As you might expect from such a substantial cultural transition, Radical Agility deeply transformed Zalando's open source development efforts. Until that point, our GitHub activity had been minimal: a few projects geared around PostgreSQL, a monitoring and alerting solution that had emerged during one of the company's annual Hack Weeks, and a few Python projects created by a prolific dev on the cloud team summed up the company's offerings. Radical Agility gave engineers the freedom and encouragement to choose and use the technologies—including open source—they felt were necessary and optimal to get the job done, or build their own software if none existed. The adoption of technical Rules of Play encouraging microservices, RESTful APIs, and use of cloud technologies like AWS freed them up to experiment. Many of our engineers felt this was the first time in their careers someone trusted them to make their own decisions.

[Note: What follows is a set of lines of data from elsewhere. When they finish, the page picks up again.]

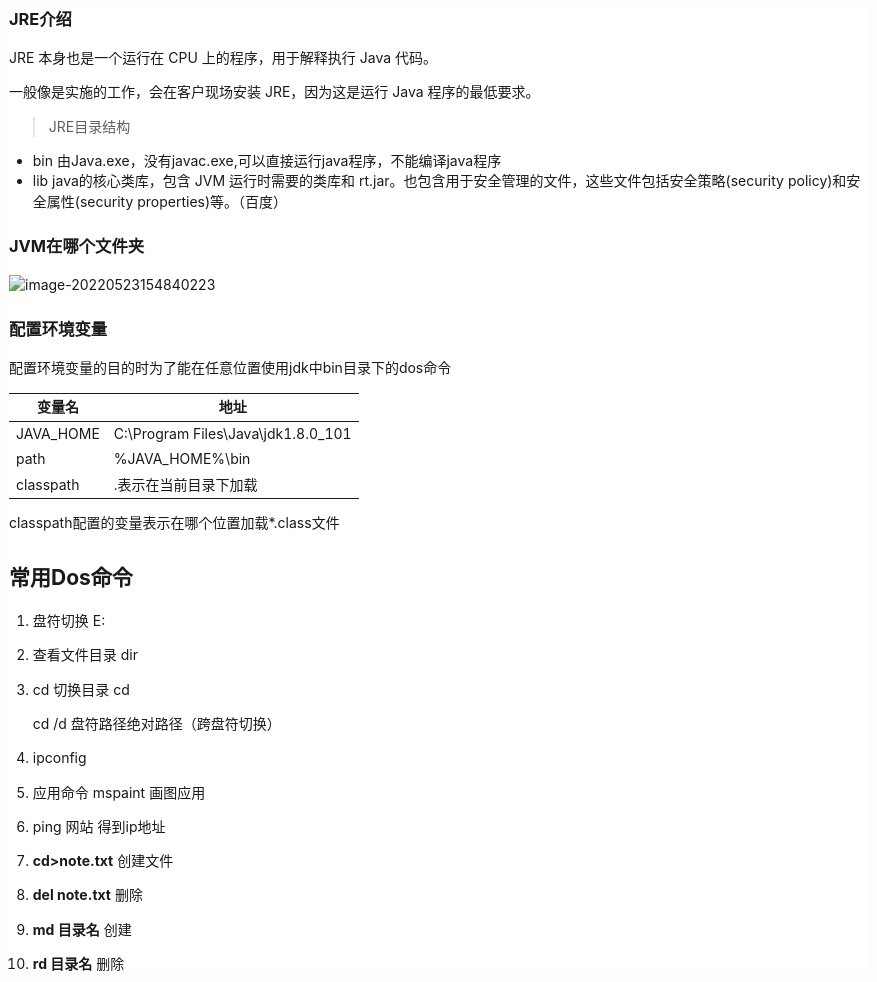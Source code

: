 

### JRE介绍

JRE 本身也是一个运行在 CPU 上的程序，用于解释执行 Java 代码。

一般像是实施的工作，会在客户现场安装 JRE，因为这是运行 Java 程序的最低要求。

> JRE目录结构

- bin 由Java.exe，没有javac.exe,可以直接运行java程序，不能编译java程序
- lib java的核心类库，包含 JVM 运行时需要的类库和 rt.jar。也包含用于安全管理的文件，这些文件包括安全策略(security policy)和安全属性(security properties)等。（百度）



### JVM在哪个文件夹

![image-20220523154840223](http://47.101.155.205/image-20220523154840223.png)

### 配置环境变量

配置环境变量的目的时为了能在任意位置使用jdk中bin目录下的dos命令

| 变量名    | 地址                               |
| --------- | ---------------------------------- |
| JAVA_HOME | C:\Program Files\Java\jdk1.8.0_101 |
| path      | %JAVA_HOME%\bin                    |
| classpath | .表示在当前目录下加载              |

classpath配置的变量表示在哪个位置加载*.class文件



## 常用Dos命令

1. 盘符切换 E:

2. 查看文件目录 dir

3. cd 切换目录 cd 

   cd /d 盘符路径绝对路径（跨盘符切换）

4. ipconfig

5. 应用命令 mspaint 画图应用

6. ping 网站 得到ip地址

7. **cd>note.txt** 创建文件

8. **del note.txt** 删除

9. **md 目录名** 创建

10. **rd 目录名** 删除
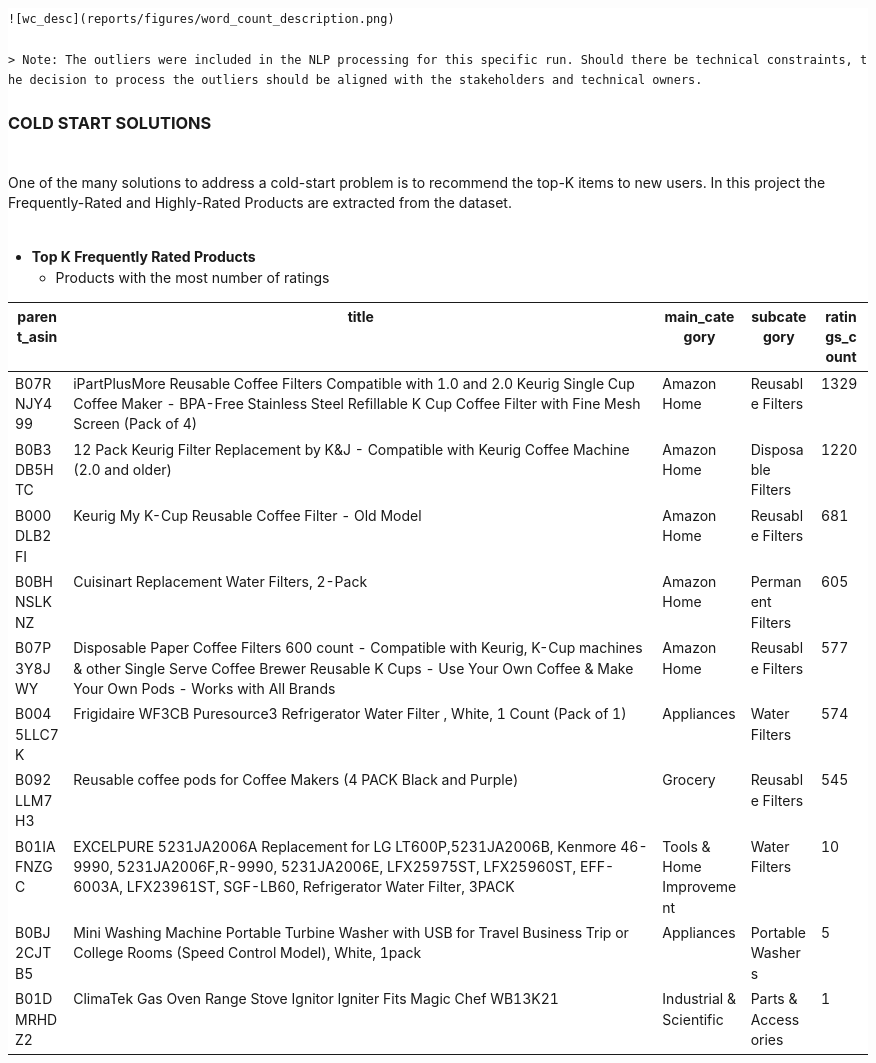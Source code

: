     ![wc_desc](reports/figures/word_count_description.png)

    > Note: The outliers were included in the NLP processing for this specific run. Should there be technical constraints, the decision to process the outliers should be aligned with the stakeholders and technical owners. 


### COLD START SOLUTIONS
<br>
One of the many solutions to address a cold-start problem is to recommend the top-K items to new users. In this project the Frequently-Rated and Highly-Rated Products are extracted from the dataset. 
<br>
<br>   

- **Top K Frequently Rated Products**
  - Products with the most number of ratings

|parent_asin|title                                                                                                                                                                                                   |main_category           |subcategory        |ratings_count|
|-----------|--------------------------------------------------------------------------------------------------------------------------------------------------------------------------------------------------------|------------------------|-------------------|-------------|
|B07RNJY499 |iPartPlusMore Reusable Coffee Filters Compatible with 1.0 and 2.0 Keurig Single Cup Coffee Maker - BPA-Free Stainless Steel Refillable K Cup Coffee Filter with Fine Mesh Screen (Pack of 4)            |Amazon Home             |Reusable Filters   |1329         |
|B0B3DB5HTC |12 Pack Keurig Filter Replacement by K&J - Compatible with Keurig Coffee Machine (2.0 and older)                                                                                                        |Amazon Home             |Disposable Filters |1220         |
|B000DLB2FI |Keurig My K-Cup Reusable Coffee Filter - Old Model                                                                                                                                                      |Amazon Home             |Reusable Filters   |681          |
|B0BHNSLKNZ |Cuisinart Replacement Water Filters, 2-Pack                                                                                                                                                             |Amazon Home             |Permanent Filters  |605          |
|B07P3Y8JWY |Disposable Paper Coffee Filters 600 count - Compatible with Keurig, K-Cup machines & other Single Serve Coffee Brewer Reusable K Cups - Use Your Own Coffee & Make Your Own Pods - Works with All Brands|Amazon Home             |Reusable Filters   |577          |
|B0045LLC7K |Frigidaire WF3CB Puresource3 Refrigerator Water Filter , White, 1 Count (Pack of 1)                                                                                                                     |Appliances              |Water Filters      |574          |
|B092LLM7H3 |Reusable coffee pods for Coffee Makers (4 PACK Black and Purple)                                                                                                                                        |Grocery                 |Reusable Filters   |545          |
|B01IAFNZGC |EXCELPURE 5231JA2006A Replacement for LG LT600P,5231JA2006B, Kenmore 46-9990, 5231JA2006F,R-9990, 5231JA2006E, LFX25975ST, LFX25960ST, EFF-6003A, LFX23961ST, SGF-LB60, Refrigerator Water Filter, 3PACK|Tools & Home Improvement|Water Filters      |10           |
|B0BJ2CJTB5 |Mini Washing Machine Portable Turbine Washer with USB for Travel Business Trip or College Rooms (Speed Control Model), White, 1pack                                                                     |Appliances              |Portable Washers   |5            |
|B01DMRHDZ2 |ClimaTek Gas Oven Range Stove Ignitor Igniter Fits Magic Chef WB13K21                                                                                                                                   |Industrial & Scientific |Parts & Accessories|1            |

Through the rest of 2015, dozens of new, informal technical guilds formed around specific programming languages, types of development, methodologies, AWS use, web dev, and other topics. Along with our head of platform/infrastructure engineering, I created a new Open Source Guild and, along with about 20 regular engineers showing up for our biweekly meetings, we crafted the first drafts of our "how to open source" guidelines. These guidelines were pretty rudimentary in hindsight, but they covered the basics: which license to use (MIT), versioning, creating maintainers files, etc. We shared these guidelines with the rest of the organization and kept them as a living document, always subject to change as we learned more.

Meanwhile, the number of projects published on github.com/zalando soared into the hundreds. The enthusiasm our team showed for open source led the Guild to next develop a set of Open Source First principles to institutionalize this openness. These principles encourage our engineers to share their code instead of hide it inside private repos, as well as "take ownership," "be safe," "provide documentation," and "ask for help." The message reinforced the pillars of Radical Agility by encouraging mastery, team autonomy and end-to-end delivery of projects, and solid craftsmanship.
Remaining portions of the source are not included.